CNN correspondent Donie O’Sullivan — who hails from Kerry — tweeted a clip of the interview he conducted with the fishers in Castletownbere last night (Saturday 29 January) following Russia’s agreement to move its planned live-fire exercises out of Ireland’s Exclusive Economic Zone.

Yesterday evening, Foreign Affairs and Defence Minister Simon Coveney confirmed the move. This was followed by a statement from the Russian ambassador which described the decision to relocate the exercises as “a gesture of goodwill” following requests from the Irish Government and the Irish South and West Fish Producers’ Association (IS&WFPO).

The ambassador met with fishing industry representatives on Thursday (27 January) to hear their concerns surrounding the manoeuvres, which had been planned for an area in international waters on the continental shelf but within Ireland’s EEZ and close to important fishing grounds.

O’Sullivan was joined on air by Alan Carleton and Patrick Murphy, the latter of whom was at the meeting with Ambassador Yuriy Filatov in Dublin.

On the prospect of Irish trawlers coming face-to-face with the Russian navy, Murphy said: “There’s enough families around here that have lost their loved ones to the sea, and that’s enough of a danger to be facing without going out and facing a military exercise.”

He added: “We have to thank the Russians for acknowledging that we played a small part in this. That’s good for us.”

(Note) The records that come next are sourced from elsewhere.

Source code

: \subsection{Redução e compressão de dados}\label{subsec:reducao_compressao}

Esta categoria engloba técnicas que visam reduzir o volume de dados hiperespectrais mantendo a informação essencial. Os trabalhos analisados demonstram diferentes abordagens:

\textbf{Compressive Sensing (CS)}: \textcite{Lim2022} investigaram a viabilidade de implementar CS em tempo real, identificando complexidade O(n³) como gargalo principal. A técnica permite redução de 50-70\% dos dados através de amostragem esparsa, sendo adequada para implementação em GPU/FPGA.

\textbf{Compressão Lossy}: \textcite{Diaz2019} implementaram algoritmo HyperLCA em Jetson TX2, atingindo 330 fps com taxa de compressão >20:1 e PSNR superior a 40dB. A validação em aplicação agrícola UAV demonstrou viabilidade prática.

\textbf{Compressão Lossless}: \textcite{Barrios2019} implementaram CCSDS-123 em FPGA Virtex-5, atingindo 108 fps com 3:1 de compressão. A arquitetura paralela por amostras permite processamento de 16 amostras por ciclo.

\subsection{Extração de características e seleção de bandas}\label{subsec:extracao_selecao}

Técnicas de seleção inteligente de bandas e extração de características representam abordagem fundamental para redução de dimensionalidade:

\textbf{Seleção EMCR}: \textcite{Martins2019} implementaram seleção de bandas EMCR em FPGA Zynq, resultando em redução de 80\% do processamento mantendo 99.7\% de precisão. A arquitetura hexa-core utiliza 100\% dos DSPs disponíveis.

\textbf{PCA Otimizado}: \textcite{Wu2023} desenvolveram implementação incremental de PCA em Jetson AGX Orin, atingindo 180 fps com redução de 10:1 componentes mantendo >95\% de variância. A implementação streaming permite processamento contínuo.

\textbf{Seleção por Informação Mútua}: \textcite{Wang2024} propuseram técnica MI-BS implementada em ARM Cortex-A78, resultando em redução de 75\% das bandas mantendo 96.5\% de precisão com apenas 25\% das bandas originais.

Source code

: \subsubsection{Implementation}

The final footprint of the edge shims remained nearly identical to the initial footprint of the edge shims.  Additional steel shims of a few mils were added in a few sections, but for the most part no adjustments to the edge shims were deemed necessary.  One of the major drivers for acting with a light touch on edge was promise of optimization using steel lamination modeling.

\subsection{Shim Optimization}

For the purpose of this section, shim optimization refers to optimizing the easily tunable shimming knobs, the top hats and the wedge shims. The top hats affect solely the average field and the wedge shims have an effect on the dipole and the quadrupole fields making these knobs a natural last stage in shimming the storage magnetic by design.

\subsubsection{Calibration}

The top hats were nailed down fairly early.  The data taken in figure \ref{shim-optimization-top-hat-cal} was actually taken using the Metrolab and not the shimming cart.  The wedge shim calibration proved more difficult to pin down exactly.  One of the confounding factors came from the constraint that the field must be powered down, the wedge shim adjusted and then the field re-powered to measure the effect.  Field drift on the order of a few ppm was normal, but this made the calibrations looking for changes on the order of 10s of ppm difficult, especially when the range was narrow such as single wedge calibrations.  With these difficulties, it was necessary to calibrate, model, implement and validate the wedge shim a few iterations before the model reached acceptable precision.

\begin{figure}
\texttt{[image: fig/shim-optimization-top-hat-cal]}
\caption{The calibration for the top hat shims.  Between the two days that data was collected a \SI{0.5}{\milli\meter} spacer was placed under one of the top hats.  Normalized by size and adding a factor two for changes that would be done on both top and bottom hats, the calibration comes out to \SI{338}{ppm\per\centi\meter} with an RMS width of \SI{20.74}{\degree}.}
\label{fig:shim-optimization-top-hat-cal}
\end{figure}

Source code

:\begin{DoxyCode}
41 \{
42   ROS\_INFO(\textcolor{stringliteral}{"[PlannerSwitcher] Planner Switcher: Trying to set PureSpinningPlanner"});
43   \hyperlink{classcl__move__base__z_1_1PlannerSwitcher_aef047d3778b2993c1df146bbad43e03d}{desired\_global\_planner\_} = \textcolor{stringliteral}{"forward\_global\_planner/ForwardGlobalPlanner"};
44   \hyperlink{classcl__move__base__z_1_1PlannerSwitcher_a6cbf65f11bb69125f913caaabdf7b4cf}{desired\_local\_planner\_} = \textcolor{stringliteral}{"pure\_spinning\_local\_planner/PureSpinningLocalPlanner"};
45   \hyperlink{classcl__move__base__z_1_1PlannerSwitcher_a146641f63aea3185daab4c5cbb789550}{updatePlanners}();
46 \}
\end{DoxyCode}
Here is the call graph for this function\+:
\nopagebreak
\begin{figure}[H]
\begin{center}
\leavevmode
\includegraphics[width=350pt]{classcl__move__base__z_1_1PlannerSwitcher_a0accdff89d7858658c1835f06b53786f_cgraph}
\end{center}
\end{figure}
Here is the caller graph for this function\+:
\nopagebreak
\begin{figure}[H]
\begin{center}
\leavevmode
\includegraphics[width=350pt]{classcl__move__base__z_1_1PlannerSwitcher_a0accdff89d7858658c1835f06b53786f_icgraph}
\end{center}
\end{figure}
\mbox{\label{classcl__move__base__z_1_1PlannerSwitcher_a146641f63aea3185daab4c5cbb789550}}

Carleton, meanwhile, expressed his relief that fish stocks in the area will no longer be impacted “as live fire will case problems with the fish”.

Asked by O’Sullivan if the move is proof that fishermen diplomacy works, Murphy resoponded: “It seems to.”

Regarding the impact on marine wildlife, the Irish Whale and Dolphin Group said they are pleased with the decision “which should reduce exposure of deep-diving species along the shelf edge to this exercise.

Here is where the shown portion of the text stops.